What do Baptists Believe about Grace?

OK guys, this is a weighty topic. Get ready to either ignore the following, or choke on it.

Mercy is when you don't get something that you do deserve, grace is when you get something that you don't deserve.

We've all heard it before, and we know that mercy is when God looks on us and forgives us of our sins. But what's grace? In the song, "Amazing Grace" we're told what it does, but we don't know how it comes around.

If you were going to give a definition of God's grace, what would it be?

From The Baptist Faith and Message:
Election is the gracious purpose of God, according to which He regenerates, justifies, sanctifies, and glorifies sinners. It is consistent with the free agency of man, and comprehends all the means in connection with the end. It is the glorious display of God's sovereign goodness, and is infinitely wise, holy, and unchangeable. It excludes boasting and promotes humility.
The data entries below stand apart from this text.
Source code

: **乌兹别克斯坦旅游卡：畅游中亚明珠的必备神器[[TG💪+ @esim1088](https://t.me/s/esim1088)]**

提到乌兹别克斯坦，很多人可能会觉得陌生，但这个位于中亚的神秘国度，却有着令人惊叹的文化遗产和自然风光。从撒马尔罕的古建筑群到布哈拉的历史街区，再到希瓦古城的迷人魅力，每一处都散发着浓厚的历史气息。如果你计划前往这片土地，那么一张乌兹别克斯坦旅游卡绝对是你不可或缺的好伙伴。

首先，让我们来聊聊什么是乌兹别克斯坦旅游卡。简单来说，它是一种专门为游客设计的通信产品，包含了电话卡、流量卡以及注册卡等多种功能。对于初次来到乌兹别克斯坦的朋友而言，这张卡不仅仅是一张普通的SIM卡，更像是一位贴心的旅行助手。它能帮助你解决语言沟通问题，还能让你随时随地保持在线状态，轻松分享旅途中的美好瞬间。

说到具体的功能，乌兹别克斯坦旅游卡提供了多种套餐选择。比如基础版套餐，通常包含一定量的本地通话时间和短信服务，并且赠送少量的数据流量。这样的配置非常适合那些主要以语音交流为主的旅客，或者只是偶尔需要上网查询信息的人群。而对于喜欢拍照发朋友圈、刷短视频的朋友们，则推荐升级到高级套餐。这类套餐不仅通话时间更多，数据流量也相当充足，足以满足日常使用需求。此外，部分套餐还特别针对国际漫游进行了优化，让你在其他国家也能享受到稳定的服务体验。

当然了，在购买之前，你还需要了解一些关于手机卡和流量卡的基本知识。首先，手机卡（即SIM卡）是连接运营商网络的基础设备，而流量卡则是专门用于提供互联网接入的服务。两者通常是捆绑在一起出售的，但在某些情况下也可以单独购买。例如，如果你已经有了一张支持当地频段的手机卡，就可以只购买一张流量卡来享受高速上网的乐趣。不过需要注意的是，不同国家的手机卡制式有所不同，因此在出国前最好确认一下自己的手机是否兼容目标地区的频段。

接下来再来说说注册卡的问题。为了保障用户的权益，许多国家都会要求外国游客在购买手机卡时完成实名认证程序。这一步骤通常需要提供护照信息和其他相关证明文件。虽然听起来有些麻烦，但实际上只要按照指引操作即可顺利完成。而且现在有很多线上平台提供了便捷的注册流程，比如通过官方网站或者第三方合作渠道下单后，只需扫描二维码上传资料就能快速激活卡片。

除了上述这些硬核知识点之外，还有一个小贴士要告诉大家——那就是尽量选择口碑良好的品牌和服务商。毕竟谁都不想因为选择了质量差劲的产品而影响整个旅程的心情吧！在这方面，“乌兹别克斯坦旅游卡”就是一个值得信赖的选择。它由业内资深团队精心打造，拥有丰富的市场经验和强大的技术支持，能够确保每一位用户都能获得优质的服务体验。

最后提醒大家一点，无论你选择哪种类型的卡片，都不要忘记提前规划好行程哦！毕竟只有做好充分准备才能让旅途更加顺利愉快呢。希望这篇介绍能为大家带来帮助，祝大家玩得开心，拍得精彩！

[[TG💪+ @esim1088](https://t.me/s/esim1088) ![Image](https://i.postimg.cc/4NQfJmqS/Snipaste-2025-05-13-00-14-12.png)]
Eph. 1:3-6, "Blessed be the God and Father of our Lord Jesus Christ who has blessed us in Christ with every spiritual blessing in the heavenly places, even as he chose us in him before the foundation of the world, that we should be holy and blameless before him. In love he predestined us for adoption through Jesus Christ, according to the purpose of his will, to the praise of his glorious grace, with which he has blessed us in the Beloved."

This verse says that:
1) God chose us in Christ before the foundation of the world.
~ before there was a Garden, God planned that we as believers would be saved in the name of Christ Jesus
2) All of this was done according to the purpose of his will.
~ God loved mankind so much that he purposed that they would be adopted as sons and daughters through believing in faith in Jesus Christ

What's this about an election?
He regenerates, justifies, sanctifies, and glorifies sinners by electing us. Of course we think of a political election when we hear the word "elect" but throughout the New Testament, the Bible refers to believers in Christ as "the elect". The Bible does this because all who believe in Christ Jesus have been elected unto salvation.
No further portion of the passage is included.